Learn more about how you can gain visibility and control over your digital supply chain with Extended Attack Surface Monitoring.
FAQs
Supply chain security is the supply chain management related to third parties, partners, external contractors, vendors and suppliers. It refers to both physical and software supply chain security. However, modern software relies heavily on third-party vendors in addition to open-source code and has many vulnerabilities. Supply chain attackers are aware of both these dependencies and vulnerabilities and do their best to attempt to exploit them, gaining access to sensitive data, critical systems, and security controls.
Organizations can ensure supply chain security in several ways. First, they can promote secure software development throughout each stage of the software lifecycle. Second, they can monitor third parties for vulnerabilities or potential security incidents that would impact their organization, implementing a vendor risk management program to continually assess the security posture of their third parties.

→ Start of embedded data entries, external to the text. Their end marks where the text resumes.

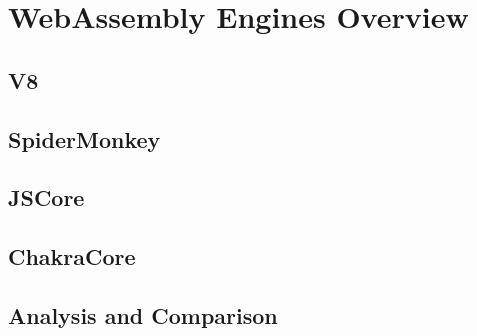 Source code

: \chapter{WebAssembly Engines Overview}

\section{V8}

\section{SpiderMonkey}

\section{JSCore}

\section{ChakraCore}

\section{Analysis and Comparison}
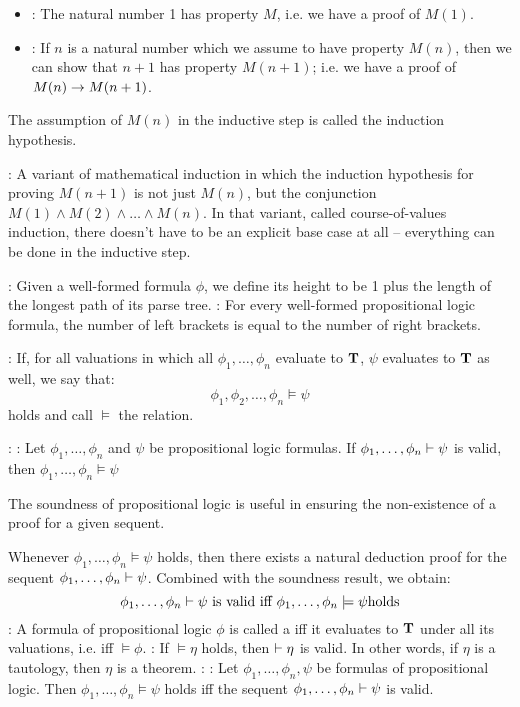     \begin{itemize}
      \item {}: The natural number 1 has property $M$, i.e. we have a proof of $M(1)$.
      \item {}: If $n$ is a natural number which we assume to have property $M(n)$, then we can show that $n + 1$ has property $M(n + 1)$; i.e. we have a proof of $M(n) \rightarrow M(n + 1)$.
    \end{itemize}
    \par The assumption of $M(n)$ in the inductive step is called the induction hypothesis.

    \par {}: A variant of mathematical induction in which the induction hypothesis for proving $M(n + 1)$ is not just $M(n)$, but the conjunction $M(1) \land M(2) \land \ldots \land M(n)$. In that variant, called course-of-values induction, there doesn't have to be an explicit base case at all – everything can be done in the inductive step.

    : Given a well-formed formula $\phi$, we define its height to be
1 plus the length of the longest path of its parse tree.
    : For every well-formed propositional logic formula, the number of left brackets is equal to the number of right brackets.

    : If, for all valuations in which all $\phi_1, \ldots, \phi_n$ evaluate to $\mathbf{T}$, $\psi$ evaluates to $\mathbf{T}$ as well, we say that:
    \[
      \phi_1, \phi_2, \ldots, \phi_n \models \psi
    \]
    holds and call $\models$ the  relation.

    : : Let $\phi_1, \ldots, \phi_n$ and $\psi$ be propositional logic formulas. If $\phi_1, \ldots, \phi_n \vdash \psi$ is valid, then $\phi_1, \ldots, \phi_n \models \psi$

    \par The soundness of propositional logic is useful in ensuring the non-existence of a proof for a given sequent.

    \par Whenever $\phi_1, \ldots, \phi_n \models \psi$ holds, then there exists a natural deduction proof for the sequent $\phi_1, \ldots, \phi_n \vdash \psi$. Combined with the soundness result, we obtain:
    \[
      \phi_1, \ldots, \phi_n \vdash \psi \text{ is valid iff } \phi_1, \ldots, \phi_n \models \psi \text{holds}
    \]
    : A formula of propositional logic $\phi$ is called a  iff it evaluates to $\mathbf{T}$ under all its valuations, i.e. iff $\models \phi$.
    : If $\models \eta$ holds, then $\vdash \eta$ is valid. In other words, if $\eta$ is a tautology, then $\eta$ is a theorem.
    : : Let $\phi_1, \ldots, \phi_n, \psi$ be formulas of propositional logic. Then $\phi_1, \ldots, \phi_n \models \psi$ holds iff the sequent $\phi_1, \ldots, \phi_n \vdash \psi$ is valid.


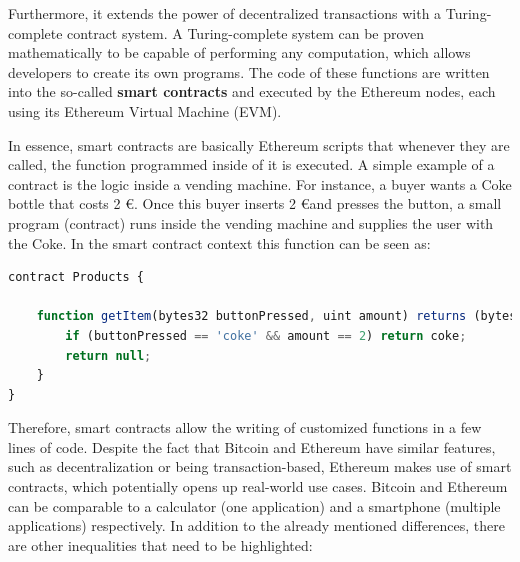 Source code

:Furthermore, it extends the power of decentralized transactions with a Turing-complete contract system. A Turing-complete system can be proven mathematically to be capable of performing any computation, which allows developers to create its own programs. The code of these functions are written into the so-called \textbf{smart contracts} and executed by the Ethereum nodes, each using its Ethereum Virtual Machine (EVM).

In essence, smart contracts are basically Ethereum scripts that whenever they are called, the function programmed inside of it is executed. A simple example of a contract is the logic inside a vending machine. For instance, a buyer wants a Coke bottle that costs 2 \euro. Once this buyer inserts 2 \euro and presses the button, a small program (contract) runs inside the vending machine and supplies the user with the Coke. In the smart contract context this function can be seen as:
\newline

\begin{lstlisting}[language=JavaScript,caption={Example of an Ethereum contract simulating a vending machine. The defined function returns a bottle of Coke if 2 \euro are inserted.},label={lst:CokeExample}]
contract Products {

	function getItem(bytes32 buttonPressed, uint amount) returns (bytes32 item) {
		if (buttonPressed == 'coke' && amount == 2) return coke;
 		return null;
	}
}
\end{lstlisting}

Therefore, smart contracts allow the writing of customized functions in a few lines of code. Despite the fact that Bitcoin and Ethereum have similar features, such as decentralization or being transaction-based, Ethereum makes use of smart contracts, which potentially opens up real-world use cases. Bitcoin and Ethereum can be comparable to a calculator (one application) and a smartphone (multiple applications) respectively. In addition to the already mentioned differences, there are other inequalities that need to be highlighted:

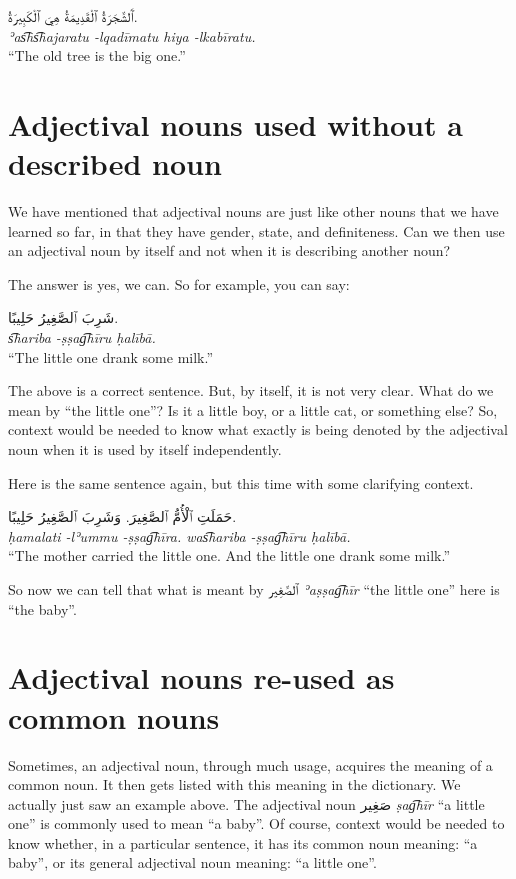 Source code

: \documentclass[
  10pt,
]{book}
\begin{document}
\foreignlanguage{arabic}{ٱَلشَّجَرَةُ ٱلْقَدِيمَةُ هِيَ ٱلْکَبِيرَةُ.}\\
\emph{ʾas͡hs͡hajaratu -lqadīmatu hiya -lkabīratu.}\\
\enquote{The old tree is the big one.}

\section{Adjectival nouns used without a described noun}\label{adjectival-nouns-used-without-a-described-noun}

We have mentioned that adjectival nouns are just like other nouns that we have learned so far, in that they have gender, state, and definiteness. Can we then use
an adjectival noun by itself and not when it is describing another noun?

The answer is yes, we can. So for example, you can say:

\foreignlanguage{arabic}{شَرِبَ ٱلصَّغِيرُ حَلِيبًا.}\\
\emph{s͡hariba -ṣṣag͡hīru ḥalībā.}\\
\enquote{The little one drank some milk.}

The above is a correct sentence. But, by itself, it is not very clear. What do we mean by \enquote{the little one}? Is it a little boy, or a little cat, or something else? So, context would be needed to know what exactly is being denoted by the adjectival noun when it is used by itself independently.

Here is the same sentence again, but this time with some clarifying context.

\foreignlanguage{arabic}{حَمَلَتِ ٱلْأُمُّ ٱلصَّغِيرَ. وَشَرِبَ ٱلصَّغِيرُ حَلِيبًا.}\\
\emph{ḥamalati -lʾummu -ṣṣag͡hīra. was͡hariba -ṣṣag͡hīru ḥalībā.}\\
\enquote{The mother carried the little one. And the little one drank some milk.}

So now we can tell that what is meant by \foreignlanguage{arabic}{ٱلصَّغِير} \emph{ʾaṣṣag͡hīr} \enquote{the little one} here is \enquote{the baby}.

\section{Adjectival nouns re-used as common nouns}\label{adjectival-nouns-re-used-as-common-nouns}

Sometimes, an adjectival noun, through much usage, acquires the meaning of a common noun. It then gets listed with this meaning in the dictionary. We actually just saw an example above. The adjectival noun
\foreignlanguage{arabic}{صَغِير} \emph{ṣag͡hīr} \enquote{a little one} is commonly used to mean \enquote{a baby}. Of course, context would be needed to know whether, in a particular sentence, it has its common noun meaning: \enquote{a baby}, or its general adjectival noun meaning: \enquote{a little one}.
\end{document}
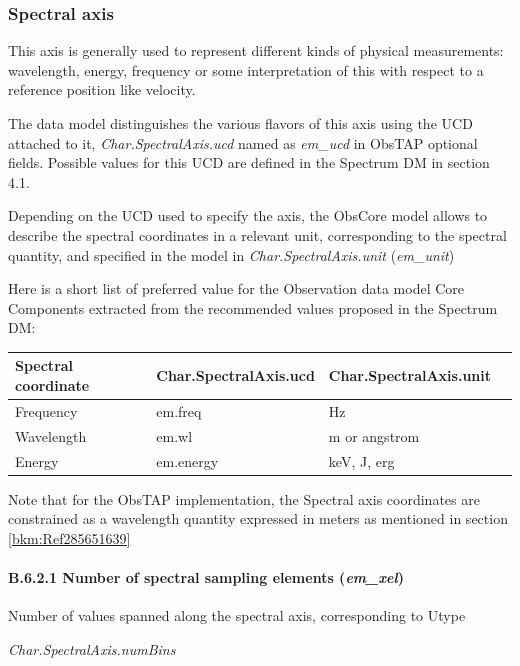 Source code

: \documentclass[11pt,a4paper]{ivoa}
\begin{document}
\subsubsection{Spectral axis}
This axis is generally used to represent different kinds of physical measurements: wavelength, energy, frequency or some
interpretation of this with respect to a reference position like velocity.

The data model distinguishes the various flavors of this axis using the UCD attached to it, \emph{Char.SpectralAxis.ucd} named
as \emph{em\_ucd} in ObsTAP optional fields.  Possible values for this UCD are defined in the Spectrum DM
\citep{2011ivoa.spec.1120M} in section 4.1.

Depending on the UCD used to specify the axis, the ObsCore model allows to describe the spectral coordinates in a
relevant unit, corresponding to the spectral quantity, and specified in the model in \emph{Char.SpectralAxis.unit} (\emph{em\_unit})

Here is a short list of preferred value for the Observation data model Core Components extracted from the recommended
values proposed in the Spectrum DM:

\vspace{0.3cm}
\begin{tabular}{|l|p{}|p{}|p{}|}
\hline
Spectral coordinate & Char.SpectralAxis.ucd & Char.SpectralAxis.unit\\\hline
Frequency & em.freq & Hz\\\hline
Wavelength & em.wl & m or angstrom\\\hline
Energy & em.energy & keV, J, erg\\\hline
\end{tabular}
\vspace{0.3cm}

Note that for the ObsTAP implementation, the Spectral axis coordinates are constrained as a wavelength quantity
expressed in meters as mentioned in section \ref{bkm:Ref285651639}

\paragraph{B.6.2.1 Number of spectral sampling elements (\emph{em\_xel})}
Number of values spanned along the spectral axis, corresponding to Utype

\emph{Char.SpectralAxis.numBins}
\end{document}
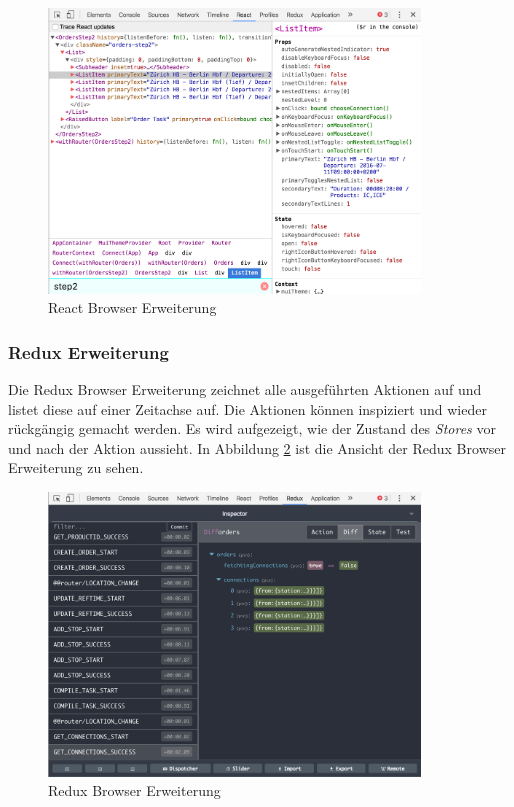 \begin{figure}[ht]
	\centering
  \includegraphics[width=0.88\textwidth]{images/reactext.png}
	\caption{React Browser Erweiterung}
	\label{fig:reactext}
\end{figure}

\subsubsection{Redux Erweiterung}
Die Redux Browser Erweiterung zeichnet alle ausgeführten Aktionen auf und listet diese auf einer Zeitachse auf. Die Aktionen können inspiziert und wieder rückgängig gemacht werden. Es wird aufgezeigt, wie der Zustand des \textit{Stores} vor und nach der Aktion aussieht. In Abbildung \ref{fig:reduxext} ist die Ansicht der Redux Browser Erweiterung zu sehen.

\begin{figure}[H]
	\centering
  \includegraphics[width=0.88\textwidth]{images/reduxext.png}
	\caption{Redux Browser Erweiterung}
	\label{fig:reduxext}
\end{figure}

Finally, they can assess their software supply chain security through the use of SBOMs, which list the components of software and their origin.
Supply chain security risks include both physical and cybersecurity risks. Physical risks include inventory theft, piracy, and terrorism caused by either external or insider threats. Cyber risks include data theft, the exposure of sensitive information such as intellectual property, company secrets, or personal information of users, and the disruption of services. Other cyber risks include ransomware attacks, supply chain fraud and other security breaches. Supply chain attacks also result in fines for non-compliance and are especially damaging in highly regulated industries such as finance and healthcare.